## Given records
• • • • •

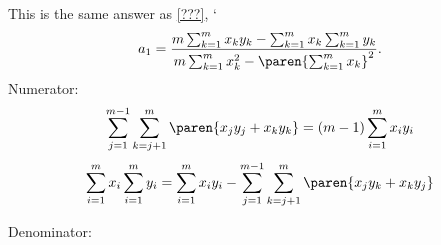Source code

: This is the same answer as \eqref{???},
`  \begin{equation*}   %
      a_{1} = \frac{m \sum_{k=1}^{m}x_{k}y_{k} - \sum_{k=1}^{m}x_{k}\sum_{k=1}^{m}y_{k}} {m \sum_{k=1}^{m}x_{k}^{2} - \paren{\sum_{k=1}^{m}x_{k}}^{2}} .
  \end{equation*}
Numerator:
  \begin{equation*}   %
      \sum_{j=1}^{m-1} \sum_{k=j+1}^{m} \paren{x_{j}y_{j} + x_{k}y_{k}} = (m-1) \sum_{i=1}^{m} x_{i}y_{i}
   \label{eq:rule 1}
  \end{equation*}
  \begin{equation*}   %
   	  \sum_{i=1}^{m}x_{i} \sum_{i=1}^{m}y_{i} = \sum_{i=1}^{m}x_{i}y_{i} - 
      \sum_{j=1}^{m-1} \sum_{k=j+1}^{m} \paren{x_{j}y_{k} + x_{k}y_{j}} 
   \label{eq:rule 2}
  \end{equation*}

Denominator:


\endinput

• • • • •

## Exercise objective
Return every record exactly, leaving out the pictures.

## Response to the exercise
Source code

: This is the same answer as \eqref{???},
`  \begin{equation*}   %
      a_{1} = \frac{m \sum_{k=1}^{m}x_{k}y_{k} - \sum_{k=1}^{m}x_{k}\sum_{k=1}^{m}y_{k}} {m \sum_{k=1}^{m}x_{k}^{2} - \paren{\sum_{k=1}^{m}x_{k}}^{2}} .
  \end{equation*}
Numerator:
  \begin{equation*}   %
      \sum_{j=1}^{m-1} \sum_{k=j+1}^{m} \paren{x_{j}y_{j} + x_{k}y_{k}} = (m-1) \sum_{i=1}^{m} x_{i}y_{i}
   \label{eq:rule 1}
  \end{equation*}
  \begin{equation*}   %
   	  \sum_{i=1}^{m}x_{i} \sum_{i=1}^{m}y_{i} = \sum_{i=1}^{m}x_{i}y_{i} - 
      \sum_{j=1}^{m-1} \sum_{k=j+1}^{m} \paren{x_{j}y_{k} + x_{k}y_{j}} 
   \label{eq:rule 2}
  \end{equation*}

Denominator:


\endinput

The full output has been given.